Aim of the exercise = In this exercise, print only the lines of the records below from the one with "- 포기하지않아...결과로 보여주겠어요...." through the one with "1. Top Performing", inclusive. Pictures are not part of the copy.

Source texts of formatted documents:
________________________

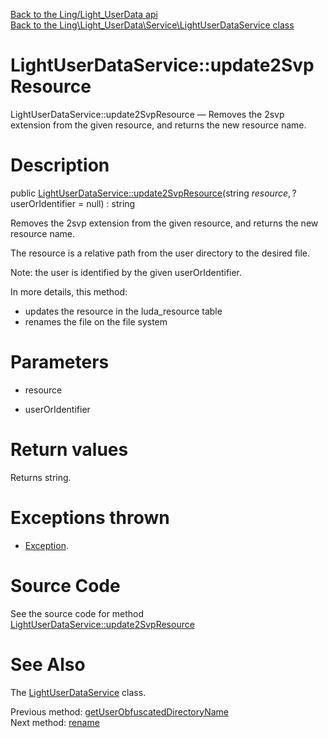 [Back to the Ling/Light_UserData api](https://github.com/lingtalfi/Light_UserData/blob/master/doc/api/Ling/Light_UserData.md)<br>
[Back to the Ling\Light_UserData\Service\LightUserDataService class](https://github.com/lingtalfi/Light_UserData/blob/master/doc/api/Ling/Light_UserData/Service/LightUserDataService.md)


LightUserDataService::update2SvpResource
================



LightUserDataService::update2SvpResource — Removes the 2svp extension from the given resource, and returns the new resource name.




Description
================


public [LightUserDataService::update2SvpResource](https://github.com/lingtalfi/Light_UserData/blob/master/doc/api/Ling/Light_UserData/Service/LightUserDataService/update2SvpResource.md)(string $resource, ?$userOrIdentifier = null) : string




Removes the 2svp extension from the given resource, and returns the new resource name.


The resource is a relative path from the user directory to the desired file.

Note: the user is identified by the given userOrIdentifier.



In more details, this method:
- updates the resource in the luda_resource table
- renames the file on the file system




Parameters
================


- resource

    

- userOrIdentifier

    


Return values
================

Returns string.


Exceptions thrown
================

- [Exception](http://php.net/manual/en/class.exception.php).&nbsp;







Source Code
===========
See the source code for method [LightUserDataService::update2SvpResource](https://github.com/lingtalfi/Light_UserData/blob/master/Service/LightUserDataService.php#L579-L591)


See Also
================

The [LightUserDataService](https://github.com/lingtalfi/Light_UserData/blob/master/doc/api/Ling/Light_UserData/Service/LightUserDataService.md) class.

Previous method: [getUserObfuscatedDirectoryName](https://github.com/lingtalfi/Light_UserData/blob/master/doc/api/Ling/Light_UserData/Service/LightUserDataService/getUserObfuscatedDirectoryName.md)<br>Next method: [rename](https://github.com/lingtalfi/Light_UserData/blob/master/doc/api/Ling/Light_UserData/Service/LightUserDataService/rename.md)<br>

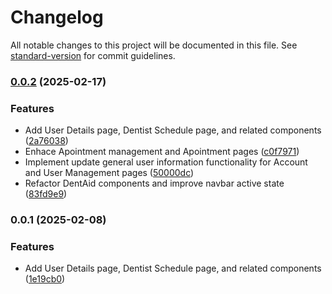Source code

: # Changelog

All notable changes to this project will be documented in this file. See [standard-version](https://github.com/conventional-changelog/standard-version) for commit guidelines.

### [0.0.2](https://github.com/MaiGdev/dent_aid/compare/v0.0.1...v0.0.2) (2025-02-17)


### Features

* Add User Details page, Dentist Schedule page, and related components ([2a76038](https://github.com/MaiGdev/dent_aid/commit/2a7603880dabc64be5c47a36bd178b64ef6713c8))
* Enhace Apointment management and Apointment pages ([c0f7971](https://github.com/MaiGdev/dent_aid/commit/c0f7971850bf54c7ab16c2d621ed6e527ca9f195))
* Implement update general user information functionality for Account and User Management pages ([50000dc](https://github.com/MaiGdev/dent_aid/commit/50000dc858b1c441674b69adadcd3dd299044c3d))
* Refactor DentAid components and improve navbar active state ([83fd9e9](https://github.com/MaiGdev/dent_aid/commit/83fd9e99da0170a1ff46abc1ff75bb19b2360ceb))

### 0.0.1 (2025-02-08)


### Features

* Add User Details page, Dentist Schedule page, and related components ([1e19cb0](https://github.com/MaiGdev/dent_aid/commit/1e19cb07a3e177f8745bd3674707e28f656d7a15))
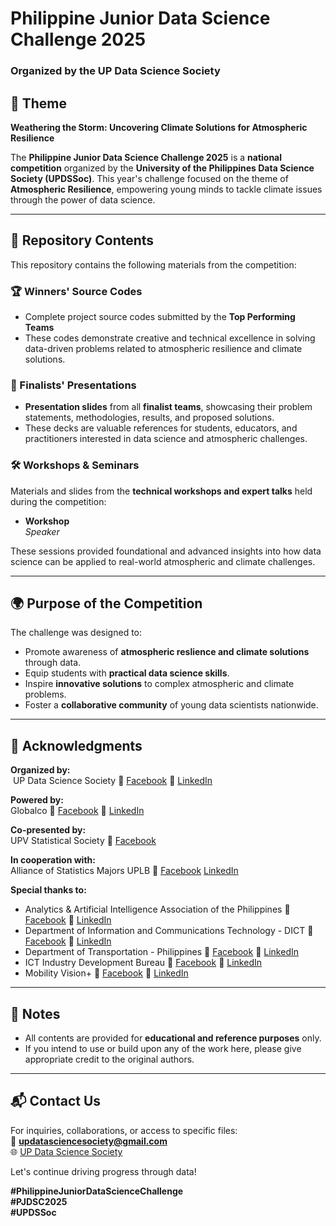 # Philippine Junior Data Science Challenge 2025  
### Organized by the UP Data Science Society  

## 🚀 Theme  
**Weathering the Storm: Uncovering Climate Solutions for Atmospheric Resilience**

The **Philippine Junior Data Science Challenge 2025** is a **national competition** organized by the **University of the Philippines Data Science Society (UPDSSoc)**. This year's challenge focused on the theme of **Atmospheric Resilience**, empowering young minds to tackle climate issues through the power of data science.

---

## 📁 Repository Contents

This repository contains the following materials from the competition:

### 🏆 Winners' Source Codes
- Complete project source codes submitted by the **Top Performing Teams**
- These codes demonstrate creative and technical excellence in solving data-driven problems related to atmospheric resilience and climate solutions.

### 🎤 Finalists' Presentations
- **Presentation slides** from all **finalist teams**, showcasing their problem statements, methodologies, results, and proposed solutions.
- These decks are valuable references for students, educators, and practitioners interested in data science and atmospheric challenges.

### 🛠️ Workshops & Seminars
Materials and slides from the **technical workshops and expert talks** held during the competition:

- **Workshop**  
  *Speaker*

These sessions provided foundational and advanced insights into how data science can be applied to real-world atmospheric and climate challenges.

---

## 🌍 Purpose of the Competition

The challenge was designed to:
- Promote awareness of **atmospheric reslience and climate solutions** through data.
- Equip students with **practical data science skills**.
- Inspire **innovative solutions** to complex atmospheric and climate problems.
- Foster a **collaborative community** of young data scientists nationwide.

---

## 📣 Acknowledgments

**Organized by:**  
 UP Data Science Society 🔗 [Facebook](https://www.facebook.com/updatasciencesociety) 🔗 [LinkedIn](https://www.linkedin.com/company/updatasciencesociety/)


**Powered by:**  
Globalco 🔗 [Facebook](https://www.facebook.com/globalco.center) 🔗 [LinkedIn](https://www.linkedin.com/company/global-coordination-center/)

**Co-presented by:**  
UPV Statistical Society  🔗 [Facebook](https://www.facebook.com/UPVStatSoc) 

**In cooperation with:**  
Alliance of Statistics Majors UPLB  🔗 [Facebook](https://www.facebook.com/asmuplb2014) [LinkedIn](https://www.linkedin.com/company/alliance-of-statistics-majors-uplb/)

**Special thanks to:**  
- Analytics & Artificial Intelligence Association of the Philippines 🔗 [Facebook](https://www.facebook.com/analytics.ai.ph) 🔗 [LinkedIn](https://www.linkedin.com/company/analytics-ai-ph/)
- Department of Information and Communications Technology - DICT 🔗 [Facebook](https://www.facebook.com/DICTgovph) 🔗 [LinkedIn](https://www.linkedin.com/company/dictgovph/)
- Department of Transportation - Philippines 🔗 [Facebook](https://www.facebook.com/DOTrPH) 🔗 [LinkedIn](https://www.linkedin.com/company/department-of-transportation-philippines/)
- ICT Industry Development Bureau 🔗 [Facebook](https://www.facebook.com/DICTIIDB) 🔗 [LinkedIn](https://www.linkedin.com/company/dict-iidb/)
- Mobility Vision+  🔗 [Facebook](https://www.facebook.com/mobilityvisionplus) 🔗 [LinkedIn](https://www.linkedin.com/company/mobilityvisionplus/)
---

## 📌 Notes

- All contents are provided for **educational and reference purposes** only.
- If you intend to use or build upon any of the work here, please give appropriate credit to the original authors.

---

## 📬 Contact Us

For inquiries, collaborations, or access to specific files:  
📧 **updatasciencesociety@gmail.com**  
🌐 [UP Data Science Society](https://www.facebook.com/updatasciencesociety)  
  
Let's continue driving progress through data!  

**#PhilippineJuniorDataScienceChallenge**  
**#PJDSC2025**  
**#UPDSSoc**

________________________

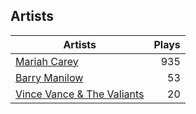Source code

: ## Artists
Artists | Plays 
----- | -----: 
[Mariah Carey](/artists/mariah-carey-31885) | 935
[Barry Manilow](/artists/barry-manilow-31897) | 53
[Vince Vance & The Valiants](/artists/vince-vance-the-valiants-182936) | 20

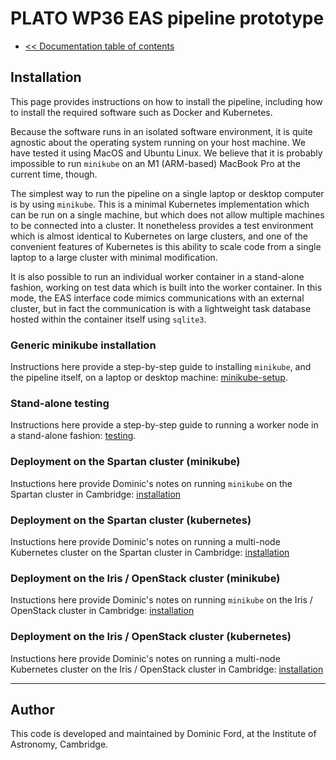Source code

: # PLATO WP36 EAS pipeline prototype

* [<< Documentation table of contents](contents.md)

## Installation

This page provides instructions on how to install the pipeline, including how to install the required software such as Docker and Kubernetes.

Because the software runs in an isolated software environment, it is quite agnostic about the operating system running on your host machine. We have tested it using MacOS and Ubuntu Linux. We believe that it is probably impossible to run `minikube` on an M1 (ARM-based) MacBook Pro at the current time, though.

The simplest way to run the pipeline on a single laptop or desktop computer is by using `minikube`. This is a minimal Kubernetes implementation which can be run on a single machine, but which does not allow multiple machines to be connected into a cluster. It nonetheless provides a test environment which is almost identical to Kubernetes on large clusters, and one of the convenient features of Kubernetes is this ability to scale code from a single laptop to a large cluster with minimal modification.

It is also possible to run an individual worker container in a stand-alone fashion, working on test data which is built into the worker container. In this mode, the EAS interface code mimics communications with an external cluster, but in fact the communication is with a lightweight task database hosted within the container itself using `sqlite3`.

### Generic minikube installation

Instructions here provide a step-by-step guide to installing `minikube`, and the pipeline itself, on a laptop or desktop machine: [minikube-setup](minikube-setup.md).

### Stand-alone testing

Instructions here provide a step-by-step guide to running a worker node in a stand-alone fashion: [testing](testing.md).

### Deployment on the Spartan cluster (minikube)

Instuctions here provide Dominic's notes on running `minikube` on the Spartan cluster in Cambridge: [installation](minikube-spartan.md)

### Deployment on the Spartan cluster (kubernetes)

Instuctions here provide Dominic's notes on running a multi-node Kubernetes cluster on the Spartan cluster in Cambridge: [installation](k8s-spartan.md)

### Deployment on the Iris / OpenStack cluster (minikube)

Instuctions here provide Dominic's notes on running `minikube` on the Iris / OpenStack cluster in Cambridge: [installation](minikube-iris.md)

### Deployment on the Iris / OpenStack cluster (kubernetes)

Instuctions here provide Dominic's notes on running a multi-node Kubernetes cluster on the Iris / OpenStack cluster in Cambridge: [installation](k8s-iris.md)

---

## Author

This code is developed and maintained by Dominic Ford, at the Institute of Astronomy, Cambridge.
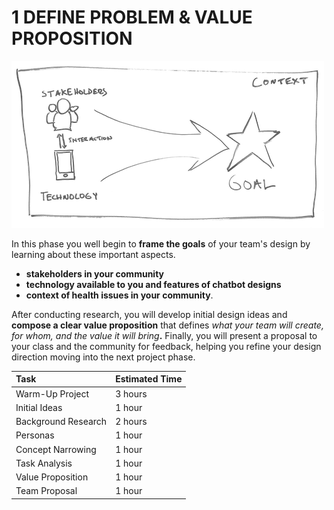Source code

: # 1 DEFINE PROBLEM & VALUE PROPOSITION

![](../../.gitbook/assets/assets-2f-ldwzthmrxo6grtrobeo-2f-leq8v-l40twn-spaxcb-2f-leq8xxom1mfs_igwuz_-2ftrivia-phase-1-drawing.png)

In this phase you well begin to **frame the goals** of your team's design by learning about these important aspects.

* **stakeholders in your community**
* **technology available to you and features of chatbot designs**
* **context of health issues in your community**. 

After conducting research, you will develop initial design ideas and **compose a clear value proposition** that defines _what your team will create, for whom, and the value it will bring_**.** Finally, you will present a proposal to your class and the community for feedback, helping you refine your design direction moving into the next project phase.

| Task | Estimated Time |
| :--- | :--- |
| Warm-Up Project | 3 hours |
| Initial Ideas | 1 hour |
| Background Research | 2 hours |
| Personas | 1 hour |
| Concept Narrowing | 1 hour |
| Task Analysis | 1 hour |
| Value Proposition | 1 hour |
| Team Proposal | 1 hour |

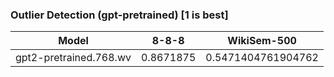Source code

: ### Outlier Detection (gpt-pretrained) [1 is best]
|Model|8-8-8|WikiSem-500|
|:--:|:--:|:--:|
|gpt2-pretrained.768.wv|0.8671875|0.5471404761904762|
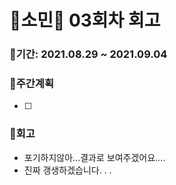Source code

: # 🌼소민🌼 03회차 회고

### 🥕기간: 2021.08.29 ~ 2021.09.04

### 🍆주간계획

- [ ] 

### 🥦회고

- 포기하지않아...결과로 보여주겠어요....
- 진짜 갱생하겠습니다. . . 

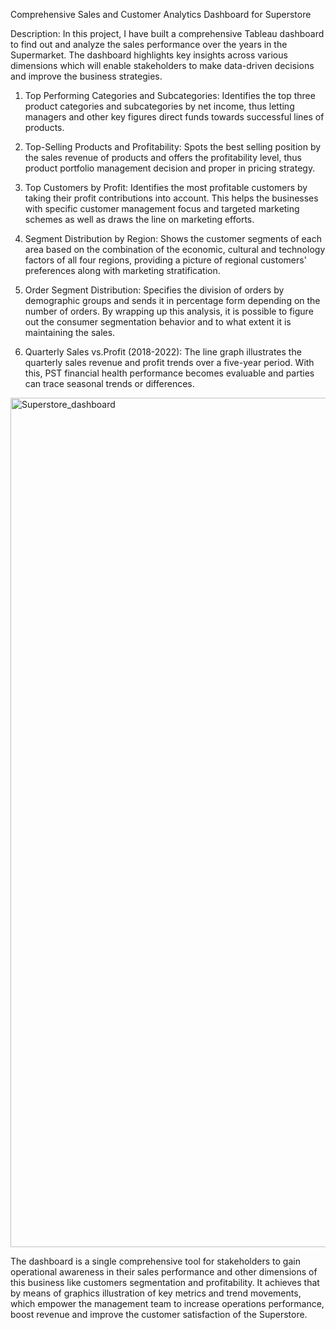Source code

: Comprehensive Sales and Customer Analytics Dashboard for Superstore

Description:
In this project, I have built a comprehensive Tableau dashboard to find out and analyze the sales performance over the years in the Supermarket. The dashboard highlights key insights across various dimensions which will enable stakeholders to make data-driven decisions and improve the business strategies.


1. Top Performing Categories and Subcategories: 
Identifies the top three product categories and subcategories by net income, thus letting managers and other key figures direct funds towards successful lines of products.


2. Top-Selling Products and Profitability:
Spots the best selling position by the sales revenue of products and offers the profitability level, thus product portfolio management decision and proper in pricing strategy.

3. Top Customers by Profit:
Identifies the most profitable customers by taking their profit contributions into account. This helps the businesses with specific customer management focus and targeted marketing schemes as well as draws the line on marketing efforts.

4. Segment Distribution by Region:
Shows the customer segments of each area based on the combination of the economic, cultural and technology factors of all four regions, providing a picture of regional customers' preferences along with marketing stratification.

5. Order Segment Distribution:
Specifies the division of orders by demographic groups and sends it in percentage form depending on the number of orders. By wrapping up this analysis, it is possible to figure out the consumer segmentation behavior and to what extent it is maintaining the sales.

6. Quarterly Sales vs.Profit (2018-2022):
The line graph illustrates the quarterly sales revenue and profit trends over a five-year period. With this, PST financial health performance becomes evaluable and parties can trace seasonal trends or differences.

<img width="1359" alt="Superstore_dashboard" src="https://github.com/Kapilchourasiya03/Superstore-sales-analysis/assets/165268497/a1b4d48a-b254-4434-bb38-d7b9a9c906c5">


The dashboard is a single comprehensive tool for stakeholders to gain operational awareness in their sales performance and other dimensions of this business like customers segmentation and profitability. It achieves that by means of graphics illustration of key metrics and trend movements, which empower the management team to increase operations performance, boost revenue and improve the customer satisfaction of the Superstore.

________________________

Reply to the task =
- 포기하지않아...결과로 보여주겠어요....
- 진짜 갱생하겠습니다. . . 

Source code

: Comprehensive Sales and Customer Analytics Dashboard for Superstore

Description:
In this project, I have built a comprehensive Tableau dashboard to find out and analyze the sales performance over the years in the Supermarket. The dashboard highlights key insights across various dimensions which will enable stakeholders to make data-driven decisions and improve the business strategies.


1. Top Performing Categories and Subcategories: 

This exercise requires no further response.